(Stored data)
******************************

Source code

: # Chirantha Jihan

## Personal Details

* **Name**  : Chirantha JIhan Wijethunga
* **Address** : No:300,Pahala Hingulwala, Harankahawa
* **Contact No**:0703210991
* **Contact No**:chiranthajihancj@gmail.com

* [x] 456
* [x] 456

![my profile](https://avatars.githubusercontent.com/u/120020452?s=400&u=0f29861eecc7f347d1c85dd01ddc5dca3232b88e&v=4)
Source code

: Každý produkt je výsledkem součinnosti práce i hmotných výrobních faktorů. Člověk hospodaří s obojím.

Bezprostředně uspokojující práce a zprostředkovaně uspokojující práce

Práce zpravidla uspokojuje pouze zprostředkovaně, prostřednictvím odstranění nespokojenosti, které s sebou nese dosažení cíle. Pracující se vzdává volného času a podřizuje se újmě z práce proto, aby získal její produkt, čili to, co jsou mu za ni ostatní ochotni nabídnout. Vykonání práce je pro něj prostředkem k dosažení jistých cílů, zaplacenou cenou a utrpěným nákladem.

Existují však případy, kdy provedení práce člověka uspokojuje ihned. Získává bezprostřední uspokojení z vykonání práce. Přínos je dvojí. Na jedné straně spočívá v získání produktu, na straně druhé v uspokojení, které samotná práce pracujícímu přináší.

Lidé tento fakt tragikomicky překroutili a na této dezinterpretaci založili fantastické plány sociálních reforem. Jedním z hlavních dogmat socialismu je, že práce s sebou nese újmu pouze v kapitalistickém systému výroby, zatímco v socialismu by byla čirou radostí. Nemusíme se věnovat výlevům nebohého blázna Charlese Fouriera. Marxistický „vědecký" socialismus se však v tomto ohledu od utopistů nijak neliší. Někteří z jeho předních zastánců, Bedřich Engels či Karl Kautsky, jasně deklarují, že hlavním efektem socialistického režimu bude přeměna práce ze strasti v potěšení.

******************************

EXERCISE DETAILS: Copy all of the data. Keep every word exactly as it is.

ANSWER SPACE:
Source code

: # Chirantha Jihan

## Personal Details

* **Name**  : Chirantha JIhan Wijethunga
* **Address** : No:300,Pahala Hingulwala, Harankahawa
* **Contact No**:0703210991
* **Contact No**:chiranthajihancj@gmail.com

* [x] 456
* [x] 456

![my profile](https://avatars.githubusercontent.com/u/120020452?s=400&u=0f29861eecc7f347d1c85dd01ddc5dca3232b88e&v=4)
Source code

: Každý produkt je výsledkem součinnosti práce i hmotných výrobních faktorů. Člověk hospodaří s obojím.

Bezprostředně uspokojující práce a zprostředkovaně uspokojující práce

Práce zpravidla uspokojuje pouze zprostředkovaně, prostřednictvím odstranění nespokojenosti, které s sebou nese dosažení cíle. Pracující se vzdává volného času a podřizuje se újmě z práce proto, aby získal její produkt, čili to, co jsou mu za ni ostatní ochotni nabídnout. Vykonání práce je pro něj prostředkem k dosažení jistých cílů, zaplacenou cenou a utrpěným nákladem.

Existují však případy, kdy provedení práce člověka uspokojuje ihned. Získává bezprostřední uspokojení z vykonání práce. Přínos je dvojí. Na jedné straně spočívá v získání produktu, na straně druhé v uspokojení, které samotná práce pracujícímu přináší.

Lidé tento fakt tragikomicky překroutili a na této dezinterpretaci založili fantastické plány sociálních reforem. Jedním z hlavních dogmat socialismu je, že práce s sebou nese újmu pouze v kapitalistickém systému výroby, zatímco v socialismu by byla čirou radostí. Nemusíme se věnovat výlevům nebohého blázna Charlese Fouriera. Marxistický „vědecký" socialismus se však v tomto ohledu od utopistů nijak neliší. Někteří z jeho předních zastánců, Bedřich Engels či Karl Kautsky, jasně deklarují, že hlavním efektem socialistického režimu bude přeměna práce ze strasti v potěšení.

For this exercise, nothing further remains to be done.